An example of the configuration when the number of disk storage devices is generalized to N + 1 will be described with reference to FIG. Here, N is the number of disk storage devices for data used for striping. The input data is arranged in the storage area of the input data in the order from the disk storage device 12-1 to the disk storage device 12- (N + 1), and the disk storage device 12- (N + 1) is followed by the disk storage device 12- (N + 1). Storage device 12-1
And is located at the next storage location.

The arrangement of the redundant data in the storage area of the redundant data is arranged in a disk storage device in which the striped data corresponding to the redundant data is not arranged.
For example, the redundant data P (DN + 1 to D2N) is arranged in the disk storage device 12-N in which the corresponding data DN + 1 to D2N are not arranged.

In FIGS. 2 and 3, there is a redundant data area continuous with the data area. The redundant data area may be anywhere on the inner peripheral side of the disk with respect to the data area, and is continuous with the data area. No need.

The processing of the RAID controller 5 of the present embodiment, including the method of setting these areas, is initialized,
The process for securing a necessary area before writing, the process for writing, the process for erasing, and the process for reading will be described separately.

First, the initial setting will be described. In the initial setting, a zone information table indicating an address range for each zone of the ZBR system is created. In this creation method, the boundaries of the zones of the disk in the disk storage device are determined, the corresponding physical address range is checked in advance, and the result is stored in the memory. As a method of determining a zone boundary, for example, there is a method of performing a binary search for a zone boundary value, but the method is not limited to this. Since the initial setting is performed before the operation of the server system, it does not affect the writing or reading performance of the server system. This zone information table is stored in the memory 9.

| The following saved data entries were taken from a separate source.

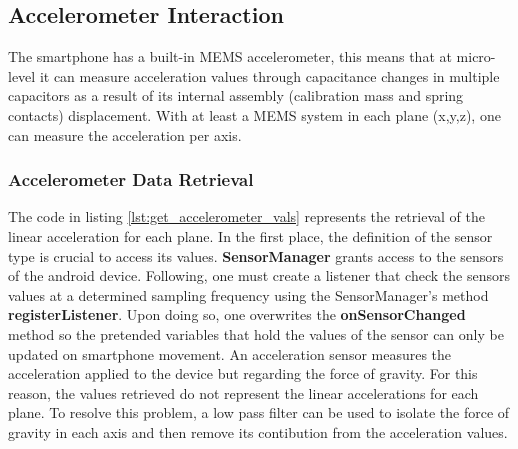 \subsection{Accelerometer Interaction}%
\label{sec:accelerometer-access}
%
The smartphone has a built-in MEMS accelerometer, this means that at micro-level it can measure acceleration values through capacitance changes in multiple capacitors as a result of its internal assembly (calibration mass and spring contacts) displacement. With at least a MEMS system in each plane (x,y,z), one can measure the acceleration per axis. 
\subsubsection{Accelerometer Data Retrieval}
\label{sec:accelerometer-data}
%
The code in listing \ref{lst:get_accelerometer_vals} represents the retrieval of the linear acceleration for each plane.
In the first place, the definition of the sensor type is crucial to access its values. \textbf{SensorManager} grants access to the sensors of the android device. Following, one must create a listener that check the sensors values at a determined sampling frequency using the SensorManager's method \textbf{registerListener}. Upon doing so, one overwrites the \textbf{onSensorChanged} method so the pretended variables that hold the values of the sensor can only be updated on smartphone movement.
An acceleration sensor measures the acceleration applied to the device but regarding the force of gravity. For this reason, the values retrieved do not represent the linear accelerations for each plane. To resolve this problem, a low pass filter can be used to isolate the force of gravity in each axis and then remove its contibution from the acceleration values.

%
% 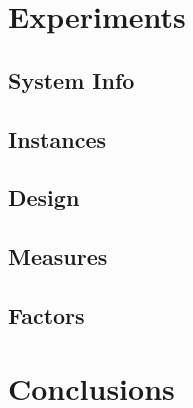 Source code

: \documentclass{DIKU-report}
\begin{document}
\vspace*{\fill}
\newpage
\addvspace{\bigskipamount}
\section*{Experiments}
\subsection*{System Info}



\subsection*{Instances}
\subsection*{Design}
\subsection*{Measures}
\subsection*{Factors}
\vspace*{\fill}
\newpage
\addvspace{\bigskipamount}
\section*{Conclusions}

%


\end{document}
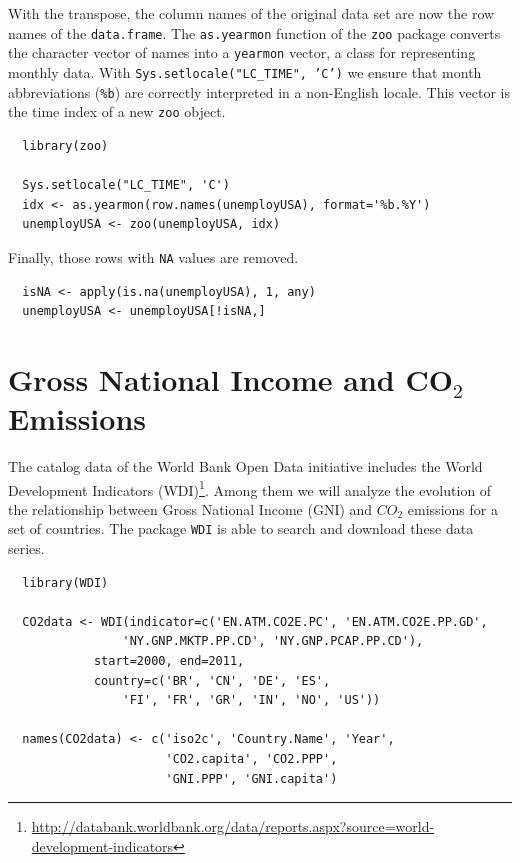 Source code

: \documentclass[smallroyalvopaper]{memoir}
\begin{document}
With the transpose, the column names of the original data set are
now the row names of the \texttt{data.frame}. The \texttt{as.yearmon} function
of the \texttt{zoo} package converts the character vector of names into a
\texttt{yearmon} vector, a class for representing monthly data. With
\texttt{Sys.setlocale("LC\_TIME", 'C')} we ensure that month abbreviations
(\texttt{\%b}) are correctly interpreted in a non-English locale. This
vector is the time index of a new \texttt{zoo} object. 


\lstset{language=r,label= ,caption= ,captionpos=b,numbers=none}
\begin{lstlisting}
  library(zoo)
  
  Sys.setlocale("LC_TIME", 'C')
  idx <- as.yearmon(row.names(unemployUSA), format='%b.%Y')
  unemployUSA <- zoo(unemployUSA, idx)
\end{lstlisting}

Finally, those rows with \texttt{NA} values are removed.
\lstset{language=r,label= ,caption= ,captionpos=b,numbers=none}
\begin{lstlisting}
  isNA <- apply(is.na(unemployUSA), 1, any)
  unemployUSA <- unemployUSA[!isNA,]
\end{lstlisting}

\section{Gross National Income and CO\(_{\text{2}}\) Emissions}
\label{sec:org0e2c416}
The catalog data of the World Bank Open Data initiative includes the
World Development Indicators (WDI)\footnote{\url{http://databank.worldbank.org/data/reports.aspx?source=world-development-indicators}}. Among them we will analyze
the evolution of the relationship between Gross National Income (GNI)
and \(CO_2\) emissions for a set of countries. The package \texttt{WDI} is able
to search and download these data series.


\lstset{language=r,label= ,caption= ,captionpos=b,numbers=none}
\begin{lstlisting}
  library(WDI)
    
  CO2data <- WDI(indicator=c('EN.ATM.CO2E.PC', 'EN.ATM.CO2E.PP.GD',
                'NY.GNP.MKTP.PP.CD', 'NY.GNP.PCAP.PP.CD'),
            start=2000, end=2011,
            country=c('BR', 'CN', 'DE', 'ES',
                'FI', 'FR', 'GR', 'IN', 'NO', 'US'))

  names(CO2data) <- c('iso2c', 'Country.Name', 'Year',
                      'CO2.capita', 'CO2.PPP',
                      'GNI.PPP', 'GNI.capita')
\end{lstlisting}
\end{document}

Next, processing for securing a necessary area before writing will be described. This will be described with reference to the flowchart of FIG.
Before the write command, the host CPU 2 of the server
The name and size of the data to be written are specified and sent to the ID controller 5. In step S101, the size of an area necessary for storing data in the disk storage device is determined from the designated size, and the size of the area is written in the memory 9.

Steps S102 to S104
Creates a data area list for arranging striped data and stores it in the memory 9. Step S102
Then, the size of the area determined in step S101 is
Using the zone information table created in the initial setting and the unused area list in the memory 9, an unused area is allocated from the outer peripheral side of the disk in the disk storage device and secured. The unused area list is a list including the start address of the unused area and the size of the area.
The unused area may exist continuously in the disk storage device or may exist in a fragmentary manner.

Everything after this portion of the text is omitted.